Intel's long journey to achieve graphics performance parity with its competitors has not always been smooth. It had its ups and downs but most of the time fell short of delivering expected performance. Experts believe this has more to do with the company's attitude and culture itself rather than lack of depth in resource and expertise. It's an undeniable fact that Intel has historically overlooked the importance of computer graphics for most of time . But thankfully that is changing! As we've shown in our analysis, Intel has awaken to the necessity of having better graphics in its products. Whether this realization came from self-assessment or as an effect of the advent of modern graphics technology is a debatable subject, but rest assured Intel will keep up putting more and more resource into designing and manufacturing better GPUs in future.
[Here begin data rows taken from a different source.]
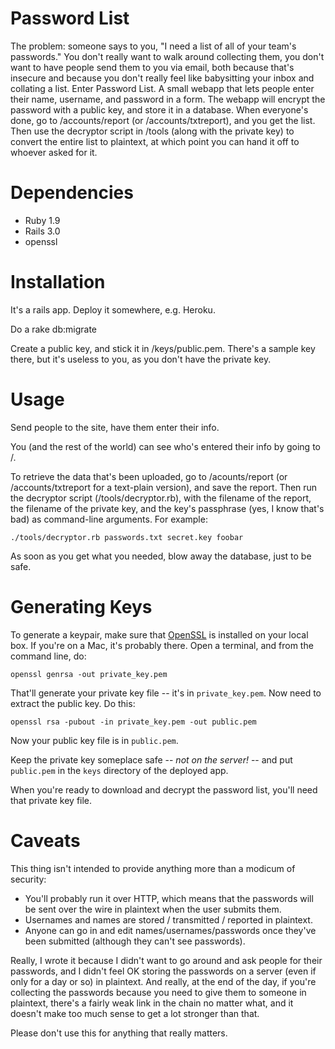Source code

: Password List
=============

The problem: someone says to you, "I need a list of all of your team's passwords." You don't really want to walk around collecting them, you don't want to have people send them to you via email, both because that's insecure and because you don't really feel like babysitting your inbox and collating a list. Enter Password List. A small webapp that lets people enter their name, username, and password in a form. The webapp will encrypt the password with a public key, and store it in a database. When everyone's done, go to /accounts/report (or /accounts/txtreport), and you get the list. Then use the decryptor script in /tools (along with the private key) to convert the entire list to plaintext, at which point you can hand it off to whoever asked for it. 

Dependencies
============

* Ruby 1.9
* Rails 3.0
* openssl

Installation
============

It's a rails app. Deploy it somewhere, e.g. Heroku. 

Do a rake db:migrate

Create a public key, and stick it in /keys/public.pem. There's a sample key there, but it's useless to you, as you don't have the private key. 

Usage
=====

Send people to the site, have them enter their info. 

You (and the rest of the world) can see who's entered their info by going to /. 

To retrieve the data that's been uploaded, go to /acounts/report (or /accounts/txtreport for a text-plain version), and save the report. Then run the decryptor script (/tools/decryptor.rb), with the filename of the report, the filename of the private key, and the key's passphrase (yes, I know that's bad) as command-line arguments. For example: 

	./tools/decryptor.rb passwords.txt secret.key foobar

As soon as you get what you needed, blow away the database, just to be safe. 

Generating Keys
===============

To generate a keypair, make sure that [OpenSSL](http://www.openssl.org/) is installed on your local box. If you're on a Mac, it's probably there. Open a terminal, and from the command line, do: 

	openssl genrsa -out private_key.pem
	
That'll generate your private key file -- it's in `private_key.pem`. Now need to extract the public key. Do this: 

	openssl rsa -pubout -in private_key.pem -out public.pem

Now your public key file is in `public.pem`. 

Keep the private key someplace safe -- _not on the server!_ -- and put `public.pem` in the `keys` directory of the deployed app. 
 
When you're ready to download and decrypt the password list, you'll need that private key file. 

Caveats
=======

This thing isn't intended to provide anything more than a modicum of security:

* You'll probably run it over HTTP, which means that the passwords will be sent over the wire in plaintext when the user submits them. 
* Usernames and names are stored / transmitted / reported in plaintext. 
* Anyone can go in and edit names/usernames/passwords once they've been submitted (although they can't see passwords).

Really, I wrote it because I didn't want to go around and ask people for their passwords, and I didn't feel OK storing the passwords on a server (even if only for a day or so) in plaintext. And really, at the end of the day, if you're collecting the passwords because you need to give them to someone in plaintext, there's a fairly weak link in the chain no matter what, and it doesn't make too much sense to get a lot stronger than that.

Please don't use this for anything that really matters.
Also if Intel is to popularize the ultra-portable (read Ultrabook) segment, it needs to have good enough graphics performance without depending on discrete solutions from AMD or Nvidia. Is it good enough? Well, that depends on how you see things. While Intel's IGP performance has evolved and matured overtime, it has been an incremental improvement. Right now, it's quite acceptable and capable but far from being regarded as a gold-standard. But what started with SandyBridge, will continue into IvyBridge and fianlly might just reach its full potential with Haswell. Whatever the results, this is going to be a very interesting development, no doubt!
(lots of info and stats for this analysis have been taken from various data sources in the web, like anandtech, wikipedia, techreport and many others.)